The score is littered with Rossinian musical jokes.  One of the best comes at the end of the tenor aria Domine deus, which is in D major.  The music modulates slyly to C major, the dominant of F (which is the central key of the entire Gloria) and then sets up every expectation of a conventional dominant-to-tonic resolution -- but ends instead with a thunderous open octave on the dominant C, leading to a remote and tragic F minor for the succeeding Qui tollis.  Another good instance is found in the weird modulations that jump out repeatedly during the Sanctus.

Where the music is least "petite" is in the gigantic choral fugues which end the Gloria and Credo respectively.  The high-speed, high-energy Cum sancto spiritu of the Gloria in particular winds up with a grandiose peroration in which the music climbs a ladder of rising keys before finally landing back in unadulterated and spectacular F major for the final chords.

The solennelle side is introduced right at the outset by the dark introduction of the Kyrie eleison.  The pianos set up an ostinato rhythmic pattern which continues through most of the succeeding movement, propelling the music ceaselessly forwards.  The polyphonic Christe eleison for unaccompanied chorus, in its simple austerity, looks backward to the Renaissance -- before the Kyrie returns, ushered in by that remorseless ostinato.  

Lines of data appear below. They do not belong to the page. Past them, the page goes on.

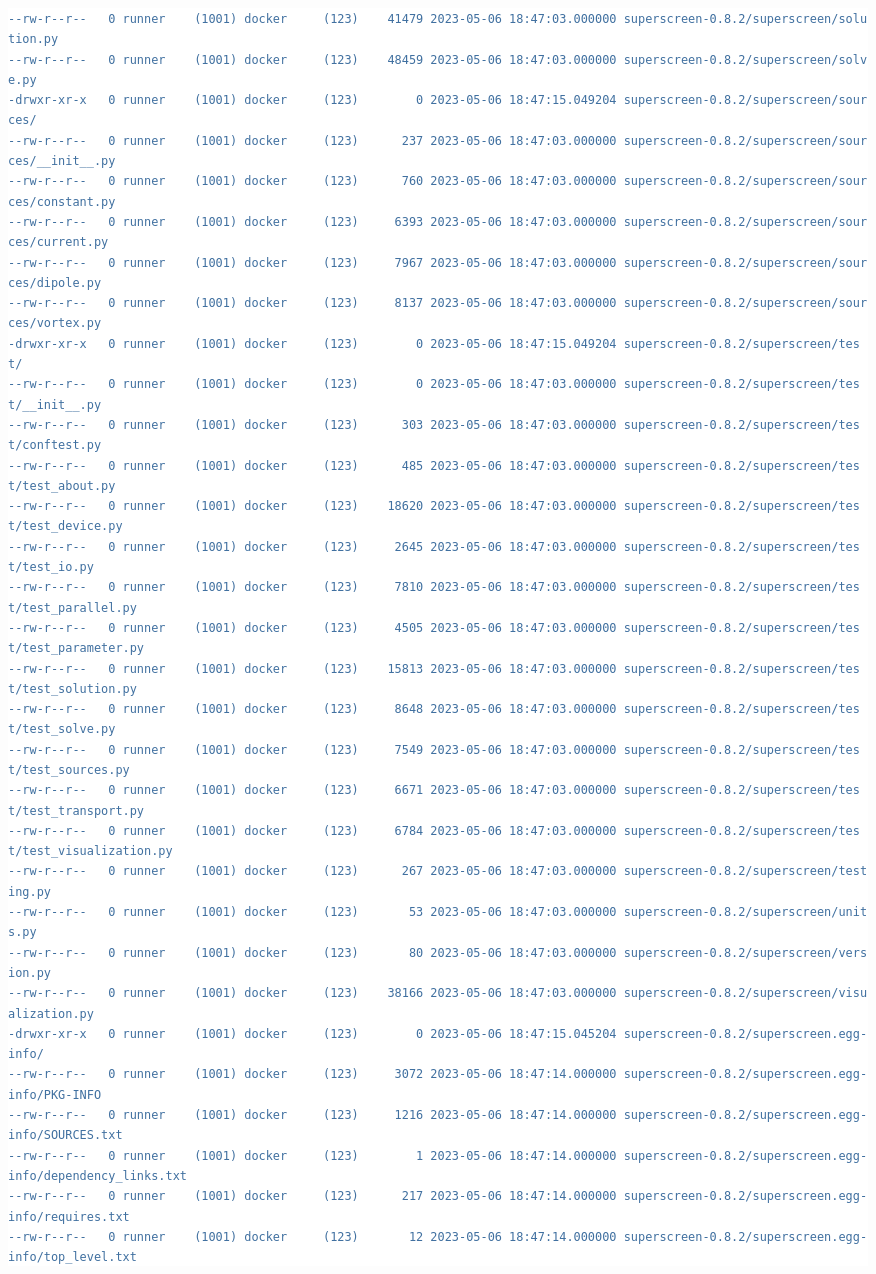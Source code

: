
```diff
--rw-r--r--   0 runner    (1001) docker     (123)    41479 2023-05-06 18:47:03.000000 superscreen-0.8.2/superscreen/solution.py
--rw-r--r--   0 runner    (1001) docker     (123)    48459 2023-05-06 18:47:03.000000 superscreen-0.8.2/superscreen/solve.py
-drwxr-xr-x   0 runner    (1001) docker     (123)        0 2023-05-06 18:47:15.049204 superscreen-0.8.2/superscreen/sources/
--rw-r--r--   0 runner    (1001) docker     (123)      237 2023-05-06 18:47:03.000000 superscreen-0.8.2/superscreen/sources/__init__.py
--rw-r--r--   0 runner    (1001) docker     (123)      760 2023-05-06 18:47:03.000000 superscreen-0.8.2/superscreen/sources/constant.py
--rw-r--r--   0 runner    (1001) docker     (123)     6393 2023-05-06 18:47:03.000000 superscreen-0.8.2/superscreen/sources/current.py
--rw-r--r--   0 runner    (1001) docker     (123)     7967 2023-05-06 18:47:03.000000 superscreen-0.8.2/superscreen/sources/dipole.py
--rw-r--r--   0 runner    (1001) docker     (123)     8137 2023-05-06 18:47:03.000000 superscreen-0.8.2/superscreen/sources/vortex.py
-drwxr-xr-x   0 runner    (1001) docker     (123)        0 2023-05-06 18:47:15.049204 superscreen-0.8.2/superscreen/test/
--rw-r--r--   0 runner    (1001) docker     (123)        0 2023-05-06 18:47:03.000000 superscreen-0.8.2/superscreen/test/__init__.py
--rw-r--r--   0 runner    (1001) docker     (123)      303 2023-05-06 18:47:03.000000 superscreen-0.8.2/superscreen/test/conftest.py
--rw-r--r--   0 runner    (1001) docker     (123)      485 2023-05-06 18:47:03.000000 superscreen-0.8.2/superscreen/test/test_about.py
--rw-r--r--   0 runner    (1001) docker     (123)    18620 2023-05-06 18:47:03.000000 superscreen-0.8.2/superscreen/test/test_device.py
--rw-r--r--   0 runner    (1001) docker     (123)     2645 2023-05-06 18:47:03.000000 superscreen-0.8.2/superscreen/test/test_io.py
--rw-r--r--   0 runner    (1001) docker     (123)     7810 2023-05-06 18:47:03.000000 superscreen-0.8.2/superscreen/test/test_parallel.py
--rw-r--r--   0 runner    (1001) docker     (123)     4505 2023-05-06 18:47:03.000000 superscreen-0.8.2/superscreen/test/test_parameter.py
--rw-r--r--   0 runner    (1001) docker     (123)    15813 2023-05-06 18:47:03.000000 superscreen-0.8.2/superscreen/test/test_solution.py
--rw-r--r--   0 runner    (1001) docker     (123)     8648 2023-05-06 18:47:03.000000 superscreen-0.8.2/superscreen/test/test_solve.py
--rw-r--r--   0 runner    (1001) docker     (123)     7549 2023-05-06 18:47:03.000000 superscreen-0.8.2/superscreen/test/test_sources.py
--rw-r--r--   0 runner    (1001) docker     (123)     6671 2023-05-06 18:47:03.000000 superscreen-0.8.2/superscreen/test/test_transport.py
--rw-r--r--   0 runner    (1001) docker     (123)     6784 2023-05-06 18:47:03.000000 superscreen-0.8.2/superscreen/test/test_visualization.py
--rw-r--r--   0 runner    (1001) docker     (123)      267 2023-05-06 18:47:03.000000 superscreen-0.8.2/superscreen/testing.py
--rw-r--r--   0 runner    (1001) docker     (123)       53 2023-05-06 18:47:03.000000 superscreen-0.8.2/superscreen/units.py
--rw-r--r--   0 runner    (1001) docker     (123)       80 2023-05-06 18:47:03.000000 superscreen-0.8.2/superscreen/version.py
--rw-r--r--   0 runner    (1001) docker     (123)    38166 2023-05-06 18:47:03.000000 superscreen-0.8.2/superscreen/visualization.py
-drwxr-xr-x   0 runner    (1001) docker     (123)        0 2023-05-06 18:47:15.045204 superscreen-0.8.2/superscreen.egg-info/
--rw-r--r--   0 runner    (1001) docker     (123)     3072 2023-05-06 18:47:14.000000 superscreen-0.8.2/superscreen.egg-info/PKG-INFO
--rw-r--r--   0 runner    (1001) docker     (123)     1216 2023-05-06 18:47:14.000000 superscreen-0.8.2/superscreen.egg-info/SOURCES.txt
--rw-r--r--   0 runner    (1001) docker     (123)        1 2023-05-06 18:47:14.000000 superscreen-0.8.2/superscreen.egg-info/dependency_links.txt
--rw-r--r--   0 runner    (1001) docker     (123)      217 2023-05-06 18:47:14.000000 superscreen-0.8.2/superscreen.egg-info/requires.txt
--rw-r--r--   0 runner    (1001) docker     (123)       12 2023-05-06 18:47:14.000000 superscreen-0.8.2/superscreen.egg-info/top_level.txt
```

Perhaps the most solennelle movement of the entire score is the instrumental Preludio religioso which precedes the Sanctus.  Normally entrusted to a piano, this can be heard in at least one recording played instead on the harmonium.  Either way, it's a pure piece of ecclesiastical polyphony which can be taken as Rossini's tribute to the polyphonic writing of Bach.

Among the solos, all others take yield pride of place to the mezzo-soprano's E minor Agnus dei (with chorus) which crowns the entire work.  In its place, it inevitably suggests the very different Libera me of Verdi's Requiem  in that the audience can easily forget all about the rest of the performance by the time this final solo is over.  The pianists accompany with a rhythmic motif that to me always suggests a slow-motion tango, of all things.  When the soloist and choir reach the final repetitions of Qui tollis peccata mundi, she keeps ratcheting up the dramatic tension by semitones, high in her range, until the music suddenly erupts into a glorious E major as she sings for the last time the words Dona nobis pacem.  But the composer's dramatic master-stroke comes after the singers have finished, in the reiteration of the doubt-tinged instrumental introduction of the movement, before the pianos and harmonium finally, grandly, finish this "little solemn mass" on an emphatic E major chord.